** WHAT YOU HAVE TO DO **
Start at the line in the entries below that contains "- **Reset Function:**", stop at the line that contains "- **time_management.c:**", and output exactly the lines in that span, both ends included.

** PROVIDED INFORMATION **
**********

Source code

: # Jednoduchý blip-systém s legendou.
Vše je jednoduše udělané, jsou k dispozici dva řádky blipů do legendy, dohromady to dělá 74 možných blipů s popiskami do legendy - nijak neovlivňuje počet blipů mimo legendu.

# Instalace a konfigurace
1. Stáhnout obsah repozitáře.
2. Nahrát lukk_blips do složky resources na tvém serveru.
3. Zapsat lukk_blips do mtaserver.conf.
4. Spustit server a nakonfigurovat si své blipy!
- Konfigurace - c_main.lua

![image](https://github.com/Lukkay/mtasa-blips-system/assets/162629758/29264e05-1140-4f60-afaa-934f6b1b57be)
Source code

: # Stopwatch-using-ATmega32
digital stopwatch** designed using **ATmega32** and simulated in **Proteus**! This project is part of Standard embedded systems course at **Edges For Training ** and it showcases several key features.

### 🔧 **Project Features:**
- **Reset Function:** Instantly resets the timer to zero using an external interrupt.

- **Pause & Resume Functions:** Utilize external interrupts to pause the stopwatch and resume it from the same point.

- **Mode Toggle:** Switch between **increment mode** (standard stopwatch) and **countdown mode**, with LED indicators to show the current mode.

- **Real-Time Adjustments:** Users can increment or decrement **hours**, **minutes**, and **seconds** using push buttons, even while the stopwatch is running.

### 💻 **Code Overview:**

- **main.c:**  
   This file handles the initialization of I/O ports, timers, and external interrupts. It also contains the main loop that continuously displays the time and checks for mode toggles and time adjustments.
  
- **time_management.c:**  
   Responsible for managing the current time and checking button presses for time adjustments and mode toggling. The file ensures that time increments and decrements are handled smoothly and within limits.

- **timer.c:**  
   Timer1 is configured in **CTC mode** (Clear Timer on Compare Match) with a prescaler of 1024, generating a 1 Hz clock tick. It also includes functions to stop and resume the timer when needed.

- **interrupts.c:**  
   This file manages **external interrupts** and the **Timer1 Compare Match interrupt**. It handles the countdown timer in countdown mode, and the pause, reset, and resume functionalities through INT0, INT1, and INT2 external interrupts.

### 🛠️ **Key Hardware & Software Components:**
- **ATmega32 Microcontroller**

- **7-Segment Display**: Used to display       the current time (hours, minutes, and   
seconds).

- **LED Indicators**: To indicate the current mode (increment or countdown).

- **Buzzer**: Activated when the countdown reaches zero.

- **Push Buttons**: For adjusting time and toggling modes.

**********

** OUTPUT FOR THIS TASK **
- **Reset Function:** Instantly resets the timer to zero using an external interrupt.

- **Pause & Resume Functions:** Utilize external interrupts to pause the stopwatch and resume it from the same point.

- **Mode Toggle:** Switch between **increment mode** (standard stopwatch) and **countdown mode**, with LED indicators to show the current mode.

- **Real-Time Adjustments:** Users can increment or decrement **hours**, **minutes**, and **seconds** using push buttons, even while the stopwatch is running.

### 💻 **Code Overview:**

- **main.c:**  
   This file handles the initialization of I/O ports, timers, and external interrupts. It also contains the main loop that continuously displays the time and checks for mode toggles and time adjustments.
  
- **time_management.c:**  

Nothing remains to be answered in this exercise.